— GIVEN RECORDS —
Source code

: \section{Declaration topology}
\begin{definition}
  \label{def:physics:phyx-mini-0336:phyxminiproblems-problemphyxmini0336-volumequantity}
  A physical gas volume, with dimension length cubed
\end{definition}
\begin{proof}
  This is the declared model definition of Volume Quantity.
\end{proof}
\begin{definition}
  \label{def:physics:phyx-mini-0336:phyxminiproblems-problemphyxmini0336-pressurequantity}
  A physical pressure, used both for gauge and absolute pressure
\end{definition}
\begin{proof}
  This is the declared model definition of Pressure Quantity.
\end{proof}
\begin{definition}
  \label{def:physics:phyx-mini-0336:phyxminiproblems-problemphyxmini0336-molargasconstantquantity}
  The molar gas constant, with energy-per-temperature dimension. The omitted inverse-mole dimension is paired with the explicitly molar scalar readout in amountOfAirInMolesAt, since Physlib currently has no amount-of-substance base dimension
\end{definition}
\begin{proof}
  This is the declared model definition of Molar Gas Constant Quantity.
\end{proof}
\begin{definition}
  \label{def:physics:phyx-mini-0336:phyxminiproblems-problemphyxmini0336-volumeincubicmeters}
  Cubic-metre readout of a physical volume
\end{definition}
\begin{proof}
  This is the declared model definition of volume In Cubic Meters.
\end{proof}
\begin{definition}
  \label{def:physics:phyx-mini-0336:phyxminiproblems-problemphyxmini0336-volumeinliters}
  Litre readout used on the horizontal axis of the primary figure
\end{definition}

— PROBLEM TO SOLVE —
Find the word "model" in the entries. Copy each line that holds it.

— ANSWER TO THIS PROBLEM —
  This is the declared model definition of Volume Quantity.
  This is the declared model definition of Pressure Quantity.
  This is the declared model definition of Molar Gas Constant Quantity.
  This is the declared model definition of volume In Cubic Meters.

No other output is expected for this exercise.